Quickstart to On-Demand Search with External CollectionPublic Preview
On-demand search lets you search massive datasets with zero-copy access to data in external storage or imported into Zilliz Cloud, without keeping compute resources running continuously. You can create collections from external volumes or imported files, build indexes and refresh metadata via the project data plane endpoint, and start an on-demand cluster only when you need to run search or query workloads.
To do so, the procedure is as follows:
Before you start
-
Create storage integration.
A storage integration is a profile that records your data location with access credentials. To set up storage integration, follow the steps to create an AWS S3, Google GCS, or Azure storage integration and obtain the storage integration ID.
-
Create an external volume.
An external volume is a path within storage integration.

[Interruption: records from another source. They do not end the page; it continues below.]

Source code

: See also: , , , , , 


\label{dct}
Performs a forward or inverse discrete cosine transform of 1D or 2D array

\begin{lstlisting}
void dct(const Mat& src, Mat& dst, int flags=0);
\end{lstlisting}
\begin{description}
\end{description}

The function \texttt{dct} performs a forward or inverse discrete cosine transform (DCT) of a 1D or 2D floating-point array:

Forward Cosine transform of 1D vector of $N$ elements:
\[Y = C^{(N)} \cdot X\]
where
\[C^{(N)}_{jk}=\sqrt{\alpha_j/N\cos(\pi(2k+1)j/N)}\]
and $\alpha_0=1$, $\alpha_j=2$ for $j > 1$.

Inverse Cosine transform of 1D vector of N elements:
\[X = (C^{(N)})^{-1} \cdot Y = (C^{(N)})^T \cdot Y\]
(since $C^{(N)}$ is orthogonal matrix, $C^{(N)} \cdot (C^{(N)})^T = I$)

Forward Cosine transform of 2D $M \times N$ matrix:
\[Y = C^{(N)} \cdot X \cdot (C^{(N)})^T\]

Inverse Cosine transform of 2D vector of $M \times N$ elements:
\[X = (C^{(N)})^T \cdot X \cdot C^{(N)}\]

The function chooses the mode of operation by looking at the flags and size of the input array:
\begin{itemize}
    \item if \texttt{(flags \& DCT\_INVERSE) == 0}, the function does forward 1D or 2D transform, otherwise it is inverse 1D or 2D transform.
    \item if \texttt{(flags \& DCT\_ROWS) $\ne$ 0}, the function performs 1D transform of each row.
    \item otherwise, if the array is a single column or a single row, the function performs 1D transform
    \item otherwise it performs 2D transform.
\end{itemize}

Ensure that your raw data is on that path. You can create multiple external volumes from the same storage integration. To create an external volume, refer to External Volumes.
Step 1: Connect to a project endpoint.
Before working on a database, connect to the project endpoint. You can obtain the project endpoint on the quickstart page after enabling on-demand compute on the Zilliz Cloud console.

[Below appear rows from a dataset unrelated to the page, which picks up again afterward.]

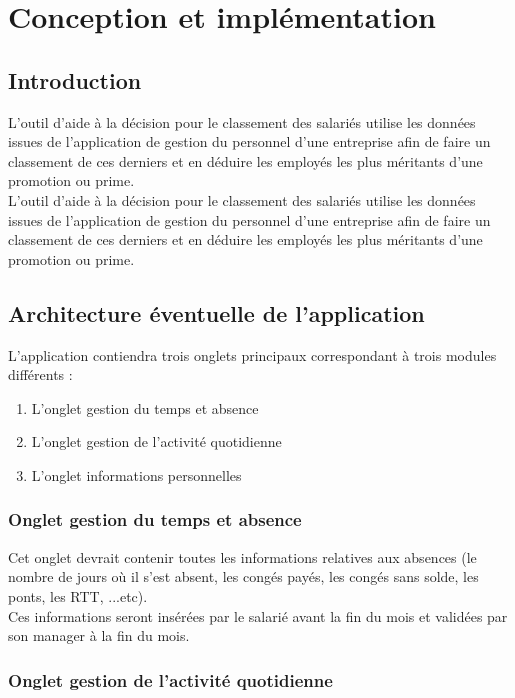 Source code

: \chapter{Conception et implémentation}



\section{Introduction}

L’outil d’aide à la décision pour le classement des salariés utilise les données issues de l’application de gestion du personnel d’une entreprise afin de faire un classement de ces derniers et en déduire les employés les plus méritants d’une promotion ou prime.\\
L’outil d’aide à la décision pour le classement des salariés utilise les données issues de l’application de gestion du personnel d’une entreprise afin de faire un classement de ces derniers et en déduire les employés les plus méritants d’une promotion ou prime.\\ 

\section{Architecture éventuelle de l’application }
L’application contiendra trois onglets principaux correspondant à trois modules différents :
\begin{enumerate}
\item L’onglet gestion du temps et absence
\item L’onglet gestion de l’activité quotidienne 
\item L’onglet informations personnelles 
\end{enumerate}

\subsection{Onglet gestion du temps et absence }

Cet onglet devrait contenir toutes les informations relatives aux absences (le nombre de jours où il s’est absent, les congés payés, les congés sans solde, les ponts, les RTT, ...etc).\\

Ces informations seront insérées par le salarié avant la fin du mois et validées par son manager à la fin du mois.

\subsection{Onglet gestion de l’activité quotidienne}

External collection operations require an API key for authentication. This flow does not support username:password authentication.
- Python
- cURL
# connect to database
client = MilvusClient(
# a project-specific on-demand compute endpoint
uri="https://{project-id}.{region}.api.zillizcloud.com",
token="YOUR_API_KEY"
)
export PROJECT_ENDPOINT="https://{project-id}.{region}.api.zillizcloud.com"

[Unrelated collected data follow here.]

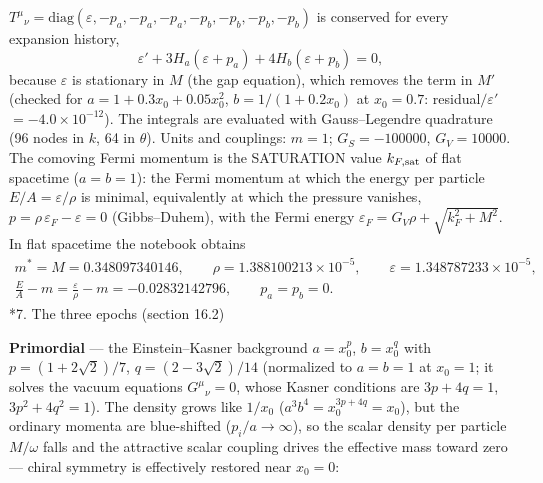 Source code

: \documentclass[10pt,a4paper]{article}
\makeatletter
\renewcommand\section{\@startsection{section}{1}{\z@}{-3.5ex \@plus -1ex \@minus -.2ex}{2.3ex \@plus.2ex}{\normalfont\Large\bfseries\raggedright}}
\makeatother
\begin{document}
$T^\mu{}_\nu=\mathrm{diag}(\varepsilon,-p_a,-p_a,-p_a,-p_b,-p_b,-p_b,-p_b)$ is conserved for every expansion history,
\begin{equation*}
\varepsilon'+3H_a(\varepsilon+p_a)+4H_b(\varepsilon+p_b)=0,
\end{equation*}
because $\varepsilon$ is stationary in $M$ (the gap equation), which removes the term in $M'$ (checked for $a=1+0.3x_0+0.05x_0^2$, $b=1/(1+0.2x_0)$ at $x_0=0.7$: residual$/\varepsilon'$ $=-4.0\times10^{-12}$). The integrals are evaluated with Gauss–Legendre quadrature (96 nodes in $k$, 64 in $\theta$). Units and couplings: $m=1$; $G_S=-100000$, $G_V=10000$. The comoving Fermi momentum is the SATURATION value $k_{F,\rm sat}$ of flat spacetime ($a=b=1$): the Fermi momentum at which the energy per particle $E/A=\varepsilon/\rho$ is minimal, equivalently at which the pressure vanishes, $p=\rho\,\varepsilon_F-\varepsilon=0$ (Gibbs–Duhem), with the Fermi energy $\varepsilon_F=G_V\rho+\sqrt{k_F^2+M^2}$. In flat spacetime the notebook obtains
\begin{gather*}
m^*=M=0.348097340146,\qquad \rho=1.388100213\times10^{-5},\qquad \varepsilon=1.348787233\times10^{-5},\\ \frac{E}{A}-m=\frac{\varepsilon}{\rho}-m=-0.02832142796,\qquad p_a=p_b=0 .
\end{gather*}
\section*{7. The three epochs (section 16.2)}
\textbf{Primordial} — the Einstein–Kasner background $a=x_0^{p}$, $b=x_0^{q}$ with $p=(1+2\sqrt2)/7$, $q=(2-3\sqrt2)/14$ (normalized to $a=b=1$ at $x_0=1$; it solves the vacuum equations $G^\mu{}_\nu=0$, whose Kasner conditions are $3p+4q=1$, $3p^2+4q^2=1$). The density grows like $1/x_0$ ($a^3b^4=x_0^{3p+4q}=x_0$), but the ordinary momenta are blue-shifted ($p_i/a\to\infty$), so the scalar density per particle $M/\omega$ falls and the attractive scalar coupling drives the effective mass toward zero — chiral symmetry is effectively restored near $x_0=0$:
\end{document}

Step 2: (Optional) Create a database.
Zilliz Cloud ships with a default database. If you choose that, skip this step. You can also create a database as follows.
- Python
- cURL
client.create_database(
db_name="my_database"
)
curl --request POST \
--url "${PROJECT_ENDPOINT}/v2/vectordb/databases/create" \
--header "Authorization: Bearer ${TOKEN}" \
--header "Content-Type: application/json" \
-d '{
"dbName": "my_database"
}'
Step 3: Create an external collection.
Once the database is ready, you can create external collections in it. An external collection maps its columns to the data files you specify and attaches on-demand compute resources for the searches in that collection.
Unlike managed collections that require you to import your raw data into the collection, external collections generate metadata from your raw data via sub-second refresh operations.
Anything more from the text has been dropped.